Readings
- Ecclesiastes 3:1–15
- Galatians 2:11–21
- Matthew 14:1–12
- Psalms: 119:49–72; 49, [53]
Matthew 14:1–12
At that time Herod the ruler heard reports about Jesus, and he said to his servants, "This is John the Baptist; he has been raised from the dead, and for this reason these powers are at work in him."
For Herod had arrested John, bound him, and put him in prison on account of Herodias, his brother Philip's wife, because John had been telling him, "It is not lawful for you to have her." Though Herod wanted to put him to death, he feared the crowd, because they regarded him as a prophet.
But when Herod's birthday came, the daughter of Herodias danced before the company, and she pleased Herod so much that he promised on oath to grant her whatever she might ask. Prompted by her mother, she said, "Give me the head of John the Baptist here on a platter."
The king was grieved, yet out of regard for his oaths and for the guests he commanded it to be given; he sent and had John beheaded in the prison. The head was brought on a platter and given to the girl, who brought it to her mother.
His disciples came and took the body and buried him; then they went and told Jesus.
Notes
Herod cannot hear about a new prophet without seeing the face of the one he killed.
Verses 1–2. The haunted tetrarch. Matthew calls him tetraarchēs, "tetrarch," ruler of a quarter. This is Herod Antipas, who governed Galilee and Perea under Rome. He wanted the title basileus, "king," and Matthew lets him have it in verse 9 but Rome never granted it.

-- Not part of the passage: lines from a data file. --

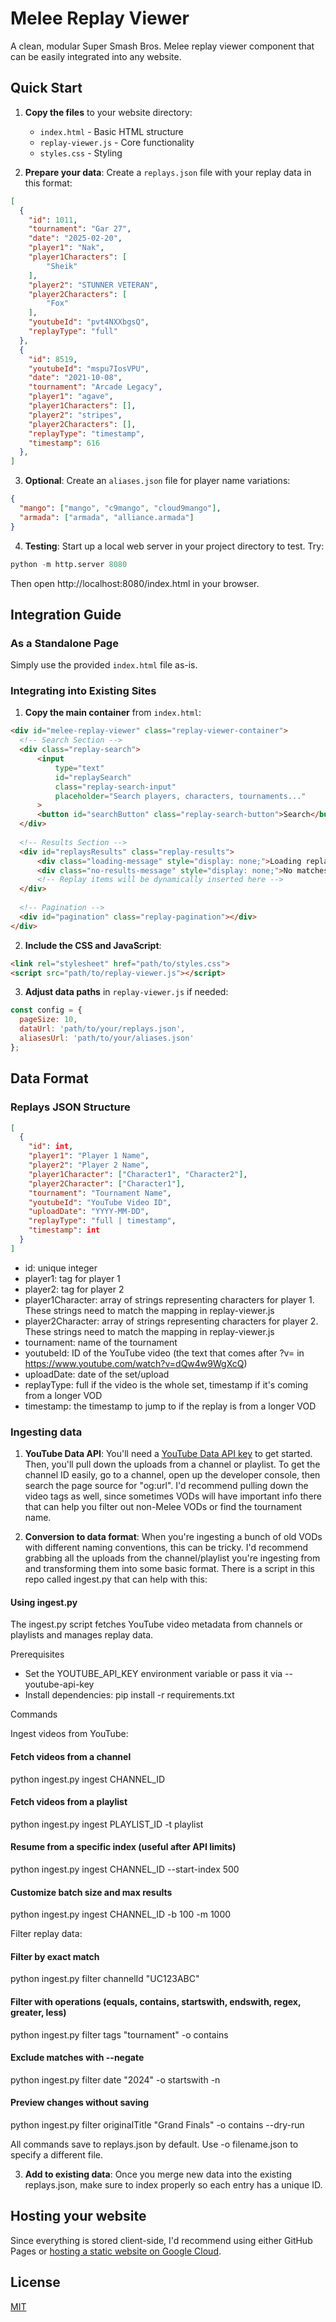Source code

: # Melee Replay Viewer

A clean, modular Super Smash Bros. Melee replay viewer component that can be easily integrated into any website.

## Quick Start

1. **Copy the files** to your website directory:
   - `index.html` - Basic HTML structure
   - `replay-viewer.js` - Core functionality
   - `styles.css` - Styling

2. **Prepare your data**: Create a `replays.json` file with your replay data in this format:
  ```json
  [
    {
      "id": 1011,
      "tournament": "Gar 27",
      "date": "2025-02-20",
      "player1": "Nak",
      "player1Characters": [
          "Sheik"
      ],
      "player2": "STUNNER VETERAN",
      "player2Characters": [
          "Fox"
      ],
      "youtubeId": "pvt4NXXbgsQ",
      "replayType": "full"
    },
    {
      "id": 8519,
      "youtubeId": "mspu7IosVPU",
      "date": "2021-10-08",
      "tournament": "Arcade Legacy",
      "player1": "agave",
      "player1Characters": [],
      "player2": "stripes",
      "player2Characters": [],
      "replayType": "timestamp",
      "timestamp": 616
    },
  ]
  ```

3. **Optional**: Create an `aliases.json` file for player name variations:
  ```json
  {
    "mango": ["mango", "c9mango", "cloud9mango"],
    "armada": ["armada", "alliance.armada"]
  }
  ```

4. **Testing**: Start up a local web server in your project directory to test. Try:
  ```python
  python -m http.server 8080
  ```

  Then open http://localhost:8080/index.html in your browser.


## Integration Guide

### As a Standalone Page
Simply use the provided `index.html` file as-is.

### Integrating into Existing Sites

1. **Copy the main container** from `index.html`:
  ```html
  <div id="melee-replay-viewer" class="replay-viewer-container">
    <!-- Search Section -->
    <div class="replay-search">
        <input 
            type="text" 
            id="replaySearch" 
            class="replay-search-input" 
            placeholder="Search players, characters, tournaments..."
        >
        <button id="searchButton" class="replay-search-button">Search</button>
    </div>
    
    <!-- Results Section -->
    <div id="replaysResults" class="replay-results">
        <div class="loading-message" style="display: none;">Loading replays...</div>
        <div class="no-results-message" style="display: none;">No matches found</div>
        <!-- Replay items will be dynamically inserted here -->
    </div>
    
    <!-- Pagination -->
    <div id="pagination" class="replay-pagination"></div>
</div>
  ```

2. **Include the CSS and JavaScript**:
  ```html
  <link rel="stylesheet" href="path/to/styles.css">
  <script src="path/to/replay-viewer.js"></script>
  ```

3. **Adjust data paths** in `replay-viewer.js` if needed:
  ```javascript
  const config = {
    pageSize: 10,
    dataUrl: 'path/to/your/replays.json',
    aliasesUrl: 'path/to/your/aliases.json'
  };
  ```

## Data Format

### Replays JSON Structure
```json
[
  {
    "id": int,
    "player1": "Player 1 Name",
    "player2": "Player 2 Name", 
    "player1Character": ["Character1", "Character2"],
    "player2Character": ["Character1"],
    "tournament": "Tournament Name",
    "youtubeId": "YouTube Video ID",
    "uploadDate": "YYYY-MM-DD",
    "replayType": "full | timestamp",
    "timestamp": int
  }
]
```

- id: unique integer
- player1: tag for player 1
- player2: tag for player 2
- player1Character: array of strings representing characters for player 1. These strings need to match the mapping in replay-viewer.js
- player2Character: array of strings representing characters for player 2. These strings need to match the mapping in replay-viewer.js
- tournament: name of the tournament
- youtubeId: ID of the YouTube video (the text that comes after ?v= in https://www.youtube.com/watch?v=dQw4w9WgXcQ)
- uploadDate: date of the set/upload
- replayType: full if the video is the whole set, timestamp if it's coming from a longer VOD
- timestamp: the timestamp to jump to if the replay is from a longer VOD

### Ingesting data

1. **YouTube Data API**:
You'll need a [YouTube Data API key](https://developers.google.com/youtube/v3/getting-started) to get started.
Then, you'll pull down the uploads from a channel or playlist. To get the channel ID easily, go to a channel,
open up the developer console, then search the page source for "og:url". I'd recommend pulling down the video
tags as well, since sometimes VODs will have important info there that can help you filter out non-Melee VODs
or find the tournament name.

2. **Conversion to data format**:
When you're ingesting a bunch of old VODs with different naming conventions, this can be tricky.
I'd recommend grabbing all the uploads from the channel/playlist you're ingesting from and transforming them
into some basic format. There is a script in this repo called ingest.py that can help with this:

#### Using ingest.py

The ingest.py script fetches YouTube video metadata from channels or playlists and manages replay data.

Prerequisites

- Set the YOUTUBE_API_KEY environment variable or pass it via --youtube-api-key
- Install dependencies: pip install -r requirements.txt

Commands

Ingest videos from YouTube:
#### Fetch videos from a channel
python ingest.py ingest CHANNEL_ID

#### Fetch videos from a playlist
python ingest.py ingest PLAYLIST_ID -t playlist

#### Resume from a specific index (useful after API limits)
python ingest.py ingest CHANNEL_ID --start-index 500

#### Customize batch size and max results
python ingest.py ingest CHANNEL_ID -b 100 -m 1000

Filter replay data:
#### Filter by exact match
python ingest.py filter channelId "UC123ABC"

#### Filter with operations (equals, contains, startswith, endswith, regex, greater, less)
python ingest.py filter tags "tournament" -o contains

#### Exclude matches with --negate
python ingest.py filter date "2024" -o startswith -n

#### Preview changes without saving
python ingest.py filter originalTitle "Grand Finals" -o contains --dry-run

All commands save to replays.json by default. Use -o filename.json to specify a different file.

3. **Add to existing data**:
Once you merge new data into the existing replays.json, make sure to index properly so each entry
has a unique ID.

## Hosting your website

Since everything is stored client-side, I'd recommend using either GitHub Pages or [hosting a static website on Google Cloud](https://cloud.google.com/storage/docs/hosting-static-website).

## License

[MIT](https://choosealicense.com/licenses/mit/)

Antipas eventually overreached, went to Rome to ask for the crown, and was exiled instead.
Verses 3–5. It is not lawful for you to have her. The marriage to Herodias, his brother's wife, broke Levitical law (Lev 18:16; 20:21), and it was a piece of dynastic maneuvering besides. John does the prophet's actual job and names a powerful man's corruption to his face. Notice what restrains Herod from killing him at first. Not conscience but he "feared the crowd." Power tolerates the truth-teller only as long as the optics require it.
Verses 6–11. The banquet. The scene is assembled from older scenes: the rash oath, the dance, the offer of whatever she might ask, a promise sworn at a royal banquet, echoes the world of Esther, where a king's banquet-oath saves a people. Here the machinery runs in reverse and destroys a prophet. Behind that sits Elijah. Matthew has already identified John as Elijah returned (11:14; 17:12–13), which casts Herodias as the new Jezebel hunting the prophet's life and Herod as the new Ahab, weak, sulking, doing the killing his wife wants done.
The tyrant is "grieved," and kills anyway, not from conviction but to save face in front of his guests. John dies for a dinner-party reputation.
The seed of this is the cost of speaking against a leader's immorality. The contemporary application is easy to find. The people demanding that the powerful be held accountable get treated as the problem, while the corruption itself gets a pass. Naming the sin becomes the offense.
The system does not punish the prophet because the prophet is wrong. It punishes the prophet because the prophet is heard.
Questions for reflection
Herod killed a man he knew was righteous rather than lose face in front of his guests. Where does the fear of how you will look keep you from doing what you already know is right?
John spoke the truth to a man who could destroy him, and it cost him his life. What truth are you sitting on because the person who needs to hear it has power over you?